American Journal of Medicine and Medical Sciences

p-ISSN: 2165-901X    e-ISSN: 2165-9036

2024;  14(9): 2376-2381

doi:10.5923/j.ajmms.20241409.54

Received: Aug. 20, 2024; Accepted: Sep. 15, 2024; Published: Sep. 30, 2024

 

Modern Aspects of Diagnostic Criteria for Insulin Resistance Syndrome

Ziyatova G. Z.1, Khadzhimetov A. A.2, Akhmadaliev N. N.3

1Applicant for the Department of Medical and Biological Chemistry, Tashkent State Dental Institute, Uzbekistan

2Professor of the Department of Medical and Biological Chemistry of the TSDI, Tashkent State Dental Institute, Uzbekistan

3Head of Department of Medical and Biological Chemistry TSDI, Tashkent State Dental Institute, Uzbekistan

Copyright © 2024 The Author(s). Published by Scientific & Academic Publishing.
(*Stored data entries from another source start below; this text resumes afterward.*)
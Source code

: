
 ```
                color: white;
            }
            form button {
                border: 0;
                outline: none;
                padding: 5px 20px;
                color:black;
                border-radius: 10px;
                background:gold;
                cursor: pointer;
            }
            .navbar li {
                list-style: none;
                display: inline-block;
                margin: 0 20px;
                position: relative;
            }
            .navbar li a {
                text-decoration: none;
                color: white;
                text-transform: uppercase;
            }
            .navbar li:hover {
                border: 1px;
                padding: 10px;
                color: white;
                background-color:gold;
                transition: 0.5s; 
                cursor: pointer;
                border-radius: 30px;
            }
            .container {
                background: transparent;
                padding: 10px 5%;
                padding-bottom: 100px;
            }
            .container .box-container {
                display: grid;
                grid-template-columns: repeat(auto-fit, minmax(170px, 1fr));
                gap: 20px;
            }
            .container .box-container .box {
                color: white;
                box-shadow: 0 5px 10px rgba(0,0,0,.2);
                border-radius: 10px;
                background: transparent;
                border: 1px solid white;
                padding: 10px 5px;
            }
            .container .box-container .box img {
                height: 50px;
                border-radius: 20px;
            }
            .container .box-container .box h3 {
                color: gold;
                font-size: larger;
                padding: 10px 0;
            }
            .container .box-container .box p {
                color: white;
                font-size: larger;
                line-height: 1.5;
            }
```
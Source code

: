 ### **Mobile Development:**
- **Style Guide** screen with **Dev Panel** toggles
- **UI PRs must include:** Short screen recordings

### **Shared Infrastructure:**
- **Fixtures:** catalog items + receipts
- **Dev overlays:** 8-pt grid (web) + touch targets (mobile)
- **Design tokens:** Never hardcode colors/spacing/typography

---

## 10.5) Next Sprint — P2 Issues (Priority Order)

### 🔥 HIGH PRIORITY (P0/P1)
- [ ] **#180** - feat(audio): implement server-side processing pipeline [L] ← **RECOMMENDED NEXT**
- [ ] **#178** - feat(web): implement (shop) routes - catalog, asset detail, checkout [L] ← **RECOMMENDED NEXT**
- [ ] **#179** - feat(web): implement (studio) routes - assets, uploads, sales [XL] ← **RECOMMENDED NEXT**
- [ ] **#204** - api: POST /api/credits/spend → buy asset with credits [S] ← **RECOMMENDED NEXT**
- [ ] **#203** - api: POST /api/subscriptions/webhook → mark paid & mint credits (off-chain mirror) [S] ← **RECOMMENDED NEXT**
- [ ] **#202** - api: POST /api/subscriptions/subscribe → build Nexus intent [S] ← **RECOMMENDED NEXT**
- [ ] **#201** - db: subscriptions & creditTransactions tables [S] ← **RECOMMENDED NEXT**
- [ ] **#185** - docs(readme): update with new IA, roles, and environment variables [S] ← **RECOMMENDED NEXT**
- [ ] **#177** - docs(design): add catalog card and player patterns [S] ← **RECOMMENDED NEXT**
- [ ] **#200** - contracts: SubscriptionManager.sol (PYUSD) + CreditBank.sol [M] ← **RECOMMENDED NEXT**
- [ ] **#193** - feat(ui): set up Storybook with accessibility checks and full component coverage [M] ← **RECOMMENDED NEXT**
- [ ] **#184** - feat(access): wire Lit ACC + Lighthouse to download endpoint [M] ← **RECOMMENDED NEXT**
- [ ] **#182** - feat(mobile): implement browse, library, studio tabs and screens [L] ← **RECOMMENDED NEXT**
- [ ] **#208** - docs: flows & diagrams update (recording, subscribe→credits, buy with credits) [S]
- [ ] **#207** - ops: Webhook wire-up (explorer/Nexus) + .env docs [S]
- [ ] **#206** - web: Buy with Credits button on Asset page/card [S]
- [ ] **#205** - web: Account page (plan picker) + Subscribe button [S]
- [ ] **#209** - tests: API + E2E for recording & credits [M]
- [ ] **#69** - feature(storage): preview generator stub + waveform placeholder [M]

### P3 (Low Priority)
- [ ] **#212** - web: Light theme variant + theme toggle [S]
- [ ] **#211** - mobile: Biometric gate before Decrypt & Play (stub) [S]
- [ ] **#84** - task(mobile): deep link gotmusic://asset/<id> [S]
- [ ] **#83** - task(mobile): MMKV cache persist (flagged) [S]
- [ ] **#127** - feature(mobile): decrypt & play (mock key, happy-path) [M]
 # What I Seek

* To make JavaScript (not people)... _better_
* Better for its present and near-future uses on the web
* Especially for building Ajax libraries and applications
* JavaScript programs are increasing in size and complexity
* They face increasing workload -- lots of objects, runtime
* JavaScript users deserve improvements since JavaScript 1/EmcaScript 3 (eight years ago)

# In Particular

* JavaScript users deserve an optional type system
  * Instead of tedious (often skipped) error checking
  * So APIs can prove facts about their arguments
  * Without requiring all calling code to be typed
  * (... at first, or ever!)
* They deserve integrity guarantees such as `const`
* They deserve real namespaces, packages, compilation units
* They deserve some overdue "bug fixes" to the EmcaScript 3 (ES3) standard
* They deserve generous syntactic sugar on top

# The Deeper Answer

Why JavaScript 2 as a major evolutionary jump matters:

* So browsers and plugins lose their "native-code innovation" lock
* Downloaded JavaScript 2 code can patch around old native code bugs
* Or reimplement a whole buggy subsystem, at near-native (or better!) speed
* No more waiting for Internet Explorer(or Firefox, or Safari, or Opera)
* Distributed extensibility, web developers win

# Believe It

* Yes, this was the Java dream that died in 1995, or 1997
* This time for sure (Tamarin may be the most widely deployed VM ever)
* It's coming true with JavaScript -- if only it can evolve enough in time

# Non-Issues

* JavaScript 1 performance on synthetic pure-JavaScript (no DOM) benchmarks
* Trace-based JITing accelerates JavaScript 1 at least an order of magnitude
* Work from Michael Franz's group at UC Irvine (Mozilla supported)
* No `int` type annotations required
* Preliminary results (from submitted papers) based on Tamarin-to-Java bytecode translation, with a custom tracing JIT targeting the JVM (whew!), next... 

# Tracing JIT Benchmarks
This work is licensed under the Creative Commons Attribution International License (CC BY).
http://creativecommons.org/licenses/by/4.0/

Abstract

The purpose of this study was to evaluate the significance of non-insulin metabolic insulin resistance scales (METS-IR) for assessment risk of developing IR. 78 women with symptoms of insulin resistance, aged from 41 to 60 years, were examined. 16 healthy individuals served as controls. During the study, the following indices were calculated: BMI, MI, HOMA-IR, Disse and METS-IR. The blood lipid spectrum was studied. Against the background of insulin resistance, patients experience an increase in the level of C-reactive protein, C-peptide, insulin in the blood, which is confirmed by the index HOMA, which is elevated, indicating insulin resistance in the patients we examined. Similar dynamics were noted regarding the index Disse, which indicated the activation of the state of insulin resistance. High index values METS-IR demonstrated significant correlations with visceral, intrahepatic, and intrapancreatic fat in patients with IR.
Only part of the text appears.